Saturday, 3 August 2019
The Priory of the Orange Tree, by Samantha Shannon
The size of this book is a daunting; a paperback of more than 800 pages is a brick to manoeuvre and just seems unnecessary. Could it not have been split into two?
It is a sprawling tale of political machinations, magic and dragons in a world refreshingly lacking in racism and sexism, but riven with class division and religious intolerance.
Shannon has clearly developed an extensive social, cultural and political history for her imagined world, which she uses to naturally inform the action.
There are a myriad of characters in a multitude of places, which must have been quite a task to keep track of as an author – it’s a challenge for the reader.
In the East aspiring dragonrider Tane jeopardises her future by helping a stranger.
In the West, at the court of Queen Sabran, southerner Ead has a secret mission that puts her life at risk.
The action switches rapidly between east and west for much of the tale, gradually revealing that both cultures face an existential threat that they must find a way to fight together.

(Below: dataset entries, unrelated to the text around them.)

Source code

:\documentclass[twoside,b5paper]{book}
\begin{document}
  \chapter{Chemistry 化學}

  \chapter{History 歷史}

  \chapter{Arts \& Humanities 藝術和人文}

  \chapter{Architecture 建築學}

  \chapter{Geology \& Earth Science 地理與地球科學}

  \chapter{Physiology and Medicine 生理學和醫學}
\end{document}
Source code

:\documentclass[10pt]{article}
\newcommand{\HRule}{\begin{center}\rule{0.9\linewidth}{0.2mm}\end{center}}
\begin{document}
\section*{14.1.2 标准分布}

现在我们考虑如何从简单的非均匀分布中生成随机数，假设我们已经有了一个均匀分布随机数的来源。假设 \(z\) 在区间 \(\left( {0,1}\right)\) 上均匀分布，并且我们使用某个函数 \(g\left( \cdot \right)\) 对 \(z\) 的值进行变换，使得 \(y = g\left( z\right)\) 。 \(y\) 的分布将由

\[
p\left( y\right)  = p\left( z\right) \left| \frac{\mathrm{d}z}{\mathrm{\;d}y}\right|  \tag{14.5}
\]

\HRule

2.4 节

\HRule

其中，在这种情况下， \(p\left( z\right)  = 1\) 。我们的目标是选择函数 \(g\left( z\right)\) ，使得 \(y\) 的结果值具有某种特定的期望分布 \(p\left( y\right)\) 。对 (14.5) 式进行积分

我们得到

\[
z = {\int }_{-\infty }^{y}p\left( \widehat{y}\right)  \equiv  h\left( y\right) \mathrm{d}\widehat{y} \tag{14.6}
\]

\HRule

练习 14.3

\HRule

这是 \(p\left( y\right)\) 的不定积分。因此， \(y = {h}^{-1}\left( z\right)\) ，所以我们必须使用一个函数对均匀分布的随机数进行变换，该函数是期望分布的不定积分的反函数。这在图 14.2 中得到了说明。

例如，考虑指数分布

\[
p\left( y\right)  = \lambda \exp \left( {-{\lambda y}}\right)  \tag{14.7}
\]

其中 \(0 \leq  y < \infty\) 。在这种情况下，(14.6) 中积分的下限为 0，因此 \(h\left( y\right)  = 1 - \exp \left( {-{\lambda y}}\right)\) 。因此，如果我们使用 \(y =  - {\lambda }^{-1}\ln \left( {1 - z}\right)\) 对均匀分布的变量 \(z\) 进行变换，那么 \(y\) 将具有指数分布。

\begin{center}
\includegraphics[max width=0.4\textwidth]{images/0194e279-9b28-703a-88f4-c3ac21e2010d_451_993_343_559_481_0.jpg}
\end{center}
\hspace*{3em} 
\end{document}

It takes long time to bring it all together.
The writing has a lovely flow that verges on the poetic, but some of the invented words seem totally unnecessary and create an inconsistent tone.
The central love story is unconvincing and superfluous to the plot. Sometimes you just don’t need a romance. Some of the characters could have been dispensed with sooner, to the benefit of the plot and cutting some of the many many, words.
The book unfortunately becomes a slog, not for any flaw in execution but just because of its extreme length.